Esto lo vivimos en el País Vasco y lo estamos viviendo en Cataluña. “El proceso necesita un catalizador: la mirada complaciente o el mirar hacia otro lado de los que no protagonizan esos actos y la indiferencia, la pasividad o la incompetencia de las autoridades encargadas de proteger a las víctimas”, añade Fernández-Dols.

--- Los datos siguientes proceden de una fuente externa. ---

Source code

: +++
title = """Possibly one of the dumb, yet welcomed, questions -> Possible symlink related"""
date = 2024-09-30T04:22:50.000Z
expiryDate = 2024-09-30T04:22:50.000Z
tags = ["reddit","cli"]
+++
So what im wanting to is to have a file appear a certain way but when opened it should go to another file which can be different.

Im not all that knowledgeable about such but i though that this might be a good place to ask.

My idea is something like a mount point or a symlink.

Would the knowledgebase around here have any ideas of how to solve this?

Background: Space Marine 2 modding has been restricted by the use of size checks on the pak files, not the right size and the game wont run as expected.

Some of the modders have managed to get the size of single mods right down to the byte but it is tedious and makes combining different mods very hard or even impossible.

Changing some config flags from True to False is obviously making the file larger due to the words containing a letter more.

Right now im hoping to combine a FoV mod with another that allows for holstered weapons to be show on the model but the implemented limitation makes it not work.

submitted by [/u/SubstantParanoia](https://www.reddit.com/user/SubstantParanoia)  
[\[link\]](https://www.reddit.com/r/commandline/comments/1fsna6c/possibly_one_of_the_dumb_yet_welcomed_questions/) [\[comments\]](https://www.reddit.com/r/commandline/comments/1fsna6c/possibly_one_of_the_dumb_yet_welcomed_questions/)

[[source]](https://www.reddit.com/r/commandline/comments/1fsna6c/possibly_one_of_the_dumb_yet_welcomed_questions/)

Todos sabemos a qué antecedentes históricos está aludiendo. Como en el caso de Marruecos, sería falaz atribuir a Sánchez el origen de la exacerbación del problema catalán, pero él se tragó alegremente en sus dos investiduras las semillas venenosas, a sabiendas de que lo eran, pues los sediciosos ya habían cruzado el Rubicón de la legalidad y nunca abjuraron de sus delitos.

Es cierto que han transcurrido ya casi cuatro años de aquellos hechos infames, pero así de largo, o más, es a veces el intervalo que transcurre desde que se siembran las wisterias o glicinias hasta que sus tallos trepadores envuelven su soporte y se adhieren a él, cubriéndolo de flores violáceas de tanto impacto visual como toxicidad. A partir de ese momento, cada floración se convierte en la terraza o campamento base sobre la que crece inexorable la siguiente.

Puede haber préstamos con mayor o menor periodo de carencia, pero al final el cobrador siempre llama a la puerta. De repente, justo al término de su tercer año en la Moncloa, a Sánchez le han crecido las wisterias. Esta es la solución del acertijo. Mi tiempo de juego y resultado.

Pedro J. Ramírez, director de El Español.